Stored records
====
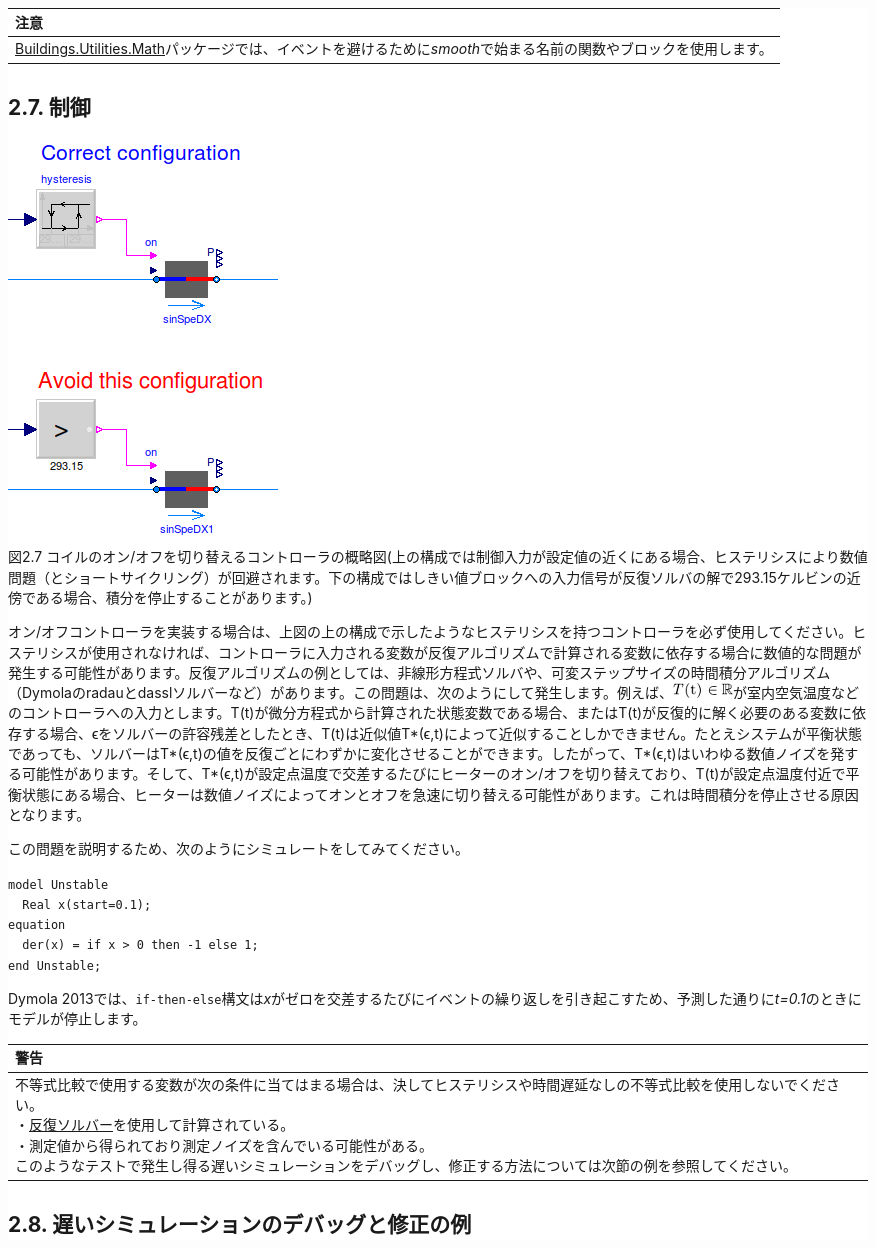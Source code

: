 |注意|
|:--|
|[Buildings.Utilities.Math](http://simulationresearch.lbl.gov/modelica/releases/latest/help/Buildings_Utilities_Math.html#Buildings.Utilities.Math)パッケージでは、イベントを避けるために*smooth*で始まる名前の関数やブロックを使用します。|  
  
<a id="chapter2-7"></a>

## 2.7. 制御  
![fig.2.7](./fig/2_7.png "fig.2.7")  
図2.7 コイルのオン/オフを切り替えるコントローラの概略図(上の構成では制御入力が設定値の近くにある場合、ヒステリシスにより数値問題（とショートサイクリング）が回避されます。下の構成ではしきい値ブロックへの入力信号が反復ソルバの解で293.15ケルビンの近傍である場合、積分を停止することがあります。)  
  
オン/オフコントローラを実装する場合は、上図の上の構成で示したようなヒステリシスを持つコントローラを必ず使用してください。ヒステリシスが使用されなければ、コントローラに入力される変数が反復アルゴリズムで計算される変数に依存する場合に数値的な問題が発生する可能性があります。反復アルゴリズムの例としては、非線形方程式ソルバや、可変ステップサイズの時間積分アルゴリズム（Dymolaのradauとdasslソルバーなど）があります。この問題は、次のようにして発生します。例えば、![fig.inline2.14](./fig/inline2_14.png "fig.inline2.14")が室内空気温度などのコントローラへの入力とします。T(t)が微分方程式から計算された状態変数である場合、またはT(t)が反復的に解く必要のある変数に依存する場合、ϵをソルバーの許容残差としたとき、T(t)は近似値T\*(ϵ,t)によって近似することしかできません。たとえシステムが平衡状態であっても、ソルバーはT\*(ϵ,t)の値を反復ごとにわずかに変化させることができます。したがって、T\*(ϵ,t)はいわゆる数値ノイズを発する可能性があります。そして、T\*(ϵ,t)が設定点温度で交差するたびにヒーターのオン/オフを切り替えており、T(t)が設定点温度付近で平衡状態にある場合、ヒーターは数値ノイズによってオンとオフを急速に切り替える可能性があります。これは時間積分を停止させる原因となります。  
  
この問題を説明するため、次のようにシミュレートをしてみてください。  
```  
model Unstable
  Real x(start=0.1);
equation
  der(x) = if x > 0 then -1 else 1;
end Unstable;
```  
Dymola 2013では、`if-then-else`構文は*x*がゼロを交差するたびにイベントの繰り返しを引き起こすため、予測した通りに*t=0.1*のときにモデルが停止します。  
  
|警告|
|:--|
|不等式比較で使用する変数が次の条件に当てはまる場合は、決してヒステリシスや時間遅延なしの不等式比較を使用しないでください。<br>・[反復ソルバー](7_Glossary.md)を使用して計算されている。<br>・測定値から得られており測定ノイズを含んでいる可能性がある。<br>このようなテストで発生し得る遅いシミュレーションをデバッグし、修正する方法については次節の例を参照してください。|  
  
<a id="chapter2-8"></a>

## 2.8. 遅いシミュレーションのデバッグと修正の例  
<a id="chapter2-8-1"></a>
====
# About this exercise:
If a line in the data contains the string "then", copy it.

# Response below:
  der(x) = if x > 0 then -1 else 1;
Dymola 2013では、`if-then-else`構文は*x*がゼロを交差するたびにイベントの繰り返しを引き起こすため、予測した通りに*t=0.1*のときにモデルが停止します。  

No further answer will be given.